REQUIRED WORK. Copy out every line of the data that has the word "visible" somewhere in it.

Collection entries.
== Segment start ==

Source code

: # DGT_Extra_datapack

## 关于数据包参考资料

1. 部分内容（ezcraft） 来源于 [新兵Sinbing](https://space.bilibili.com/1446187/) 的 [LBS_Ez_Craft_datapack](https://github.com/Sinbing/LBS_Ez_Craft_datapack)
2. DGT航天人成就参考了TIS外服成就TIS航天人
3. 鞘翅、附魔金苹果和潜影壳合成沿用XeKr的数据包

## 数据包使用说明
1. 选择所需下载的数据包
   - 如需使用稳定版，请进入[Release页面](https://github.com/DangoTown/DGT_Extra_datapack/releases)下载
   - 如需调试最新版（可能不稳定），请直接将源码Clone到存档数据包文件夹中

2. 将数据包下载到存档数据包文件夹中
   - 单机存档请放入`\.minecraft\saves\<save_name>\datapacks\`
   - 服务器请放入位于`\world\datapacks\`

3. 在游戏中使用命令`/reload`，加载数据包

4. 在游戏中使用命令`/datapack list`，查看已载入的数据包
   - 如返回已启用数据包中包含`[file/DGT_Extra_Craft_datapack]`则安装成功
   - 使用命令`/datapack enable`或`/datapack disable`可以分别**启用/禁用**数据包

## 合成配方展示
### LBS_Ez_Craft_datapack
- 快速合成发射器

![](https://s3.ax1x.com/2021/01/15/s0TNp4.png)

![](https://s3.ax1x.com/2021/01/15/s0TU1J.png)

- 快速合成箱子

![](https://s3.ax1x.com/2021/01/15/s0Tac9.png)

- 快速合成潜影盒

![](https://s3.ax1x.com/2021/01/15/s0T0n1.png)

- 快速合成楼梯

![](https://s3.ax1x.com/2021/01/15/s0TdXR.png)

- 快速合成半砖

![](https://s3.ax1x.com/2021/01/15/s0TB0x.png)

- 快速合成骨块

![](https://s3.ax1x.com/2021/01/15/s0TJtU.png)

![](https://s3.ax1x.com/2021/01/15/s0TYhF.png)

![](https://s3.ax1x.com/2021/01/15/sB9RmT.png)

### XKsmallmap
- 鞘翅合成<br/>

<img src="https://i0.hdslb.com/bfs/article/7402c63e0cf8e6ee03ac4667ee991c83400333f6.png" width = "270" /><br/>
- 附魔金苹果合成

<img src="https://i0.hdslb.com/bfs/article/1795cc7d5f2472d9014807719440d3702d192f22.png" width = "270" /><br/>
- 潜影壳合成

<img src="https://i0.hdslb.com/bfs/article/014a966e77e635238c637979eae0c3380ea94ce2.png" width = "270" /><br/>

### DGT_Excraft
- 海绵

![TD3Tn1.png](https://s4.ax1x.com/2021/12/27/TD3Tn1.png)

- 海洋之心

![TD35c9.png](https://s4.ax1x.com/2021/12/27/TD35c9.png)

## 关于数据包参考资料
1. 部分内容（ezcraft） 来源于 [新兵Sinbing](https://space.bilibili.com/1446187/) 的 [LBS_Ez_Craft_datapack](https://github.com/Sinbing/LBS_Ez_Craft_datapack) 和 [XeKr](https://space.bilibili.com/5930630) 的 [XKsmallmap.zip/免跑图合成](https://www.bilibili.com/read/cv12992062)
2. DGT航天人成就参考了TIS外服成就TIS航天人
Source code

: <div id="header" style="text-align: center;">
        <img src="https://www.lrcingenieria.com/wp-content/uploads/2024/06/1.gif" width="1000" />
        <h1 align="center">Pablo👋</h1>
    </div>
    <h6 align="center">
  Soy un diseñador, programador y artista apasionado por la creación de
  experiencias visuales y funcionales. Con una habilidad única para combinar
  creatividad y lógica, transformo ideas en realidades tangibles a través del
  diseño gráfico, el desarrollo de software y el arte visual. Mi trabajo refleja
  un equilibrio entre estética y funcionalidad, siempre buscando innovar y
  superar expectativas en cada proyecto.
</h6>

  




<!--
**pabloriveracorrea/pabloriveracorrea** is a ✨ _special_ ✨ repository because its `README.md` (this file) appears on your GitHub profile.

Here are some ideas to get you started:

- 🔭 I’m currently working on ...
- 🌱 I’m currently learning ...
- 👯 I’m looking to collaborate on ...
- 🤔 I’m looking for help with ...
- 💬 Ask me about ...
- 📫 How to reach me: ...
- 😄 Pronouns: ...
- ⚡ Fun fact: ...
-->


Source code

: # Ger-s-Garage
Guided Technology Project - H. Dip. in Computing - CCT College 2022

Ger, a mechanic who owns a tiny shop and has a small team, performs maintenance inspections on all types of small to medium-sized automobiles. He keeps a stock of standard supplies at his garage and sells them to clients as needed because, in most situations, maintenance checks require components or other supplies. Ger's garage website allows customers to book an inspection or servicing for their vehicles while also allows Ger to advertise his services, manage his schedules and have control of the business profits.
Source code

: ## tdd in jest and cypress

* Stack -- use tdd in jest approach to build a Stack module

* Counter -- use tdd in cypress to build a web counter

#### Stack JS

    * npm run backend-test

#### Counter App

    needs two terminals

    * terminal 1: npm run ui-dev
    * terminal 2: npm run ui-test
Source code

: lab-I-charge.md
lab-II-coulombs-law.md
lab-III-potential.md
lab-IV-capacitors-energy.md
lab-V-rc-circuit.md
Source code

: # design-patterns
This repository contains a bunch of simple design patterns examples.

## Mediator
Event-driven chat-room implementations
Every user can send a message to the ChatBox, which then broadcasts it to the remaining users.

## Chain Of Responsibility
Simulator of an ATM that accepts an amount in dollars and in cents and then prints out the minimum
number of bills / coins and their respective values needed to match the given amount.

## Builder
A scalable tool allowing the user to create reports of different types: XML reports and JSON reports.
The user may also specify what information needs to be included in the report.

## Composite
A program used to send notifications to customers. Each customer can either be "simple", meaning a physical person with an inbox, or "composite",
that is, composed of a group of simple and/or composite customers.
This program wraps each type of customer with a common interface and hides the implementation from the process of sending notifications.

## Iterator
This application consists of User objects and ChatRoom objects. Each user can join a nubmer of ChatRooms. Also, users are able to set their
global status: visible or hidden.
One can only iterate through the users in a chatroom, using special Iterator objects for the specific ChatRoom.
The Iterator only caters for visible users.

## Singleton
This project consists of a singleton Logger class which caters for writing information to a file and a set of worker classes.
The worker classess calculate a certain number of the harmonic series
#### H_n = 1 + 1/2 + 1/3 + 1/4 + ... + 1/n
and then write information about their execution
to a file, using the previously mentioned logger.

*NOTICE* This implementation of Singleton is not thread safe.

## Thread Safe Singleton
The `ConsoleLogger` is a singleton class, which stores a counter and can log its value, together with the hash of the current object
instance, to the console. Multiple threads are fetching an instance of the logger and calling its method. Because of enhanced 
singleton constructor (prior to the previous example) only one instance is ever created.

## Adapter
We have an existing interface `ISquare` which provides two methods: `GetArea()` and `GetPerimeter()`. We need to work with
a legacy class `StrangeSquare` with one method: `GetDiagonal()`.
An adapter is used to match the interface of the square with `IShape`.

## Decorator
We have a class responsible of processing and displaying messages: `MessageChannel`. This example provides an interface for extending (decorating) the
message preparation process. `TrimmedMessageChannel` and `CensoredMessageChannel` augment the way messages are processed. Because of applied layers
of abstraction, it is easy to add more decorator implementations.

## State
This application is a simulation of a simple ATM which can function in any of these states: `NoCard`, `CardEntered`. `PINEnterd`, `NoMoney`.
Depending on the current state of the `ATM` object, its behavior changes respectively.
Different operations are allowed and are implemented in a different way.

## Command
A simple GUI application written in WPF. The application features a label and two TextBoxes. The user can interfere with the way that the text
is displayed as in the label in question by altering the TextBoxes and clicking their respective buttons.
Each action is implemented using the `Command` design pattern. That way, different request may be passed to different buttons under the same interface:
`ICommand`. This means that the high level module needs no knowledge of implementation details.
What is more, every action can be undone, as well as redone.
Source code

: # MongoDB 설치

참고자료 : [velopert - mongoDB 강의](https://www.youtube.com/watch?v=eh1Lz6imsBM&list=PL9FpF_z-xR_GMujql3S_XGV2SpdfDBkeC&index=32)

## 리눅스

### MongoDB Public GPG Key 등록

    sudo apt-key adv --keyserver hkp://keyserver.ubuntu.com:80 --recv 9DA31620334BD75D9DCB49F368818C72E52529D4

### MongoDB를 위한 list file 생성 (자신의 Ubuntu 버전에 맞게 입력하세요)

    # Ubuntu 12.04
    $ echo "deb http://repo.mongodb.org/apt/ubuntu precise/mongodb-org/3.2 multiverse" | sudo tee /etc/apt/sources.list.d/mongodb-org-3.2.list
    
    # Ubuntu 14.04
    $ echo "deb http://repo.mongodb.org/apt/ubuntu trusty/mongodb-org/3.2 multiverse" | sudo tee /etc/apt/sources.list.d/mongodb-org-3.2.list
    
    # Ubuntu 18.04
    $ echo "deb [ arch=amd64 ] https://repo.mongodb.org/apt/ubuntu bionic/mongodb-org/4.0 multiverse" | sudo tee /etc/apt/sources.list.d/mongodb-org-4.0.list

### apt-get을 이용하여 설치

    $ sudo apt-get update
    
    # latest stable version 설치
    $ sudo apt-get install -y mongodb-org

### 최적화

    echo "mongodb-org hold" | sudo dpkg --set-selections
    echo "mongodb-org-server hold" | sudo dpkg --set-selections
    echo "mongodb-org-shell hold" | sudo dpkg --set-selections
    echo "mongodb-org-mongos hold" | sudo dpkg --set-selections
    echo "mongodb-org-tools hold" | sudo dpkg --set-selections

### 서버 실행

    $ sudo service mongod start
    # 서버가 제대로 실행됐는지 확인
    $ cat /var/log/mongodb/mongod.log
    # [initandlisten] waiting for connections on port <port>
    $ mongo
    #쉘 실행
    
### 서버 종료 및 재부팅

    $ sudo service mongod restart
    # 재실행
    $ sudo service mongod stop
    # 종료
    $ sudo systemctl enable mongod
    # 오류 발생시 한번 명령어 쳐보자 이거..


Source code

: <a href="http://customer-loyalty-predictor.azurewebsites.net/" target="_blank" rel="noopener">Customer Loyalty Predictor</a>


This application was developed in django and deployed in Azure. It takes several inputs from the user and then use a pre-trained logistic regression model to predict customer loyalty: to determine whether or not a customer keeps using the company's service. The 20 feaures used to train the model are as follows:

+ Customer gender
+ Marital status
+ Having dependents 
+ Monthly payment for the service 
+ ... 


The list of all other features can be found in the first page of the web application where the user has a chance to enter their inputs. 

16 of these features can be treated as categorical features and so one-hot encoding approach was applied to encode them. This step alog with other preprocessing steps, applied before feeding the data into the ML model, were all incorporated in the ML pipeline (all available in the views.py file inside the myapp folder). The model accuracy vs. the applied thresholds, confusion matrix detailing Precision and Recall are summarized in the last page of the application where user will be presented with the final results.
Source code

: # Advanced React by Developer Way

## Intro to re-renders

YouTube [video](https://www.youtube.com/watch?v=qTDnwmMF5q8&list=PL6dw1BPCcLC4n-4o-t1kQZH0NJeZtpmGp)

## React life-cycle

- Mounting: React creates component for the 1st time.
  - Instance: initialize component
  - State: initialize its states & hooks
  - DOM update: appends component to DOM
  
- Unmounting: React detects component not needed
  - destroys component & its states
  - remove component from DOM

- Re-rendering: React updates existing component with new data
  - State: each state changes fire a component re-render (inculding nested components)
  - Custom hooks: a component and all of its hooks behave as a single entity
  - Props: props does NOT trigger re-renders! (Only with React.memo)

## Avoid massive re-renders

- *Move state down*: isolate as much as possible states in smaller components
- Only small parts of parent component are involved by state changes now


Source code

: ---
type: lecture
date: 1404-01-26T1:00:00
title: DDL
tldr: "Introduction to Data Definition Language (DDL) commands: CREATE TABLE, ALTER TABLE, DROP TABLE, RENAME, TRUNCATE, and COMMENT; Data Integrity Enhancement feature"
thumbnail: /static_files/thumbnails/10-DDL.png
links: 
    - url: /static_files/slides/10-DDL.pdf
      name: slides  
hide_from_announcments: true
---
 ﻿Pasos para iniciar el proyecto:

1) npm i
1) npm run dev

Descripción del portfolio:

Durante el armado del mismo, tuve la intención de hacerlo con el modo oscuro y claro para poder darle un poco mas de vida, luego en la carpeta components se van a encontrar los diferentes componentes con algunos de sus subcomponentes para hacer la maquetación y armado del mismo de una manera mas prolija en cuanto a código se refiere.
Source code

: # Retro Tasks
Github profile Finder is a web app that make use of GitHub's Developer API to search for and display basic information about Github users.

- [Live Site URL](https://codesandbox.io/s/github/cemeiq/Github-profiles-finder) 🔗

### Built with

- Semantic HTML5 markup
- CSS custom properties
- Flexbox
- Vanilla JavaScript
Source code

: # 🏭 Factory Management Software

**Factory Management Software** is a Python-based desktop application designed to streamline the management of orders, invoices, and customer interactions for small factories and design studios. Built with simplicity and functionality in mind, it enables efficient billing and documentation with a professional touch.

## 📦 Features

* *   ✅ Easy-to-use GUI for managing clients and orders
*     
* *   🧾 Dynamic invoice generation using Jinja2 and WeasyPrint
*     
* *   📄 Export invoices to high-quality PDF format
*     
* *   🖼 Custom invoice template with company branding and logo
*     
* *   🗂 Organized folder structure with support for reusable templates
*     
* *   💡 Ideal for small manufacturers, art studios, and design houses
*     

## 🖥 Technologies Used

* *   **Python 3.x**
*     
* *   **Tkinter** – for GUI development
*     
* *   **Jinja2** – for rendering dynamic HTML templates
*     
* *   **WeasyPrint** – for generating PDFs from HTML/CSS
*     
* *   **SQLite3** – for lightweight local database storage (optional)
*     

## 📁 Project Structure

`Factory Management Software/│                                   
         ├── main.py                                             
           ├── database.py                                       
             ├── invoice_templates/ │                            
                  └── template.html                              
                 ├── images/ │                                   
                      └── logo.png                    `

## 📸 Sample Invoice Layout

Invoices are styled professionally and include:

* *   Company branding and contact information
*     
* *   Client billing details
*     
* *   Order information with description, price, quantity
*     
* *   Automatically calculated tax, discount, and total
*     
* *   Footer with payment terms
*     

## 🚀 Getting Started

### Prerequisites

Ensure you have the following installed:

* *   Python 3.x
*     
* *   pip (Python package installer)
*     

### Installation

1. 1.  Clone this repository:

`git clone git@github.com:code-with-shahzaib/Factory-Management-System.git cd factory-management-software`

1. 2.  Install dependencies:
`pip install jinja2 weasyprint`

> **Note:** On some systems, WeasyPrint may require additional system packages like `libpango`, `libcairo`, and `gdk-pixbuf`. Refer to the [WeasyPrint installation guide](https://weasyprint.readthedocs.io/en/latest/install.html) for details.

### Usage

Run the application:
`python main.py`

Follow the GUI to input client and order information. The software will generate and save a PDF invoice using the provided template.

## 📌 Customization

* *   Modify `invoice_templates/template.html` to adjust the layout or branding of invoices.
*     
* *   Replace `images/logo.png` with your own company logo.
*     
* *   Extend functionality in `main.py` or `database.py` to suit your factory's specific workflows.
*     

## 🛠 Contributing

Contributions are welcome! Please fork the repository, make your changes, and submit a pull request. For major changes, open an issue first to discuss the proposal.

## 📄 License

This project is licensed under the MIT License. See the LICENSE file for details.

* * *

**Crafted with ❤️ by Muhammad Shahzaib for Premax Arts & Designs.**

== Segment end ==

ANSWER TO THIS TASK.
global status: visible or hidden.
The Iterator only caters for visible users.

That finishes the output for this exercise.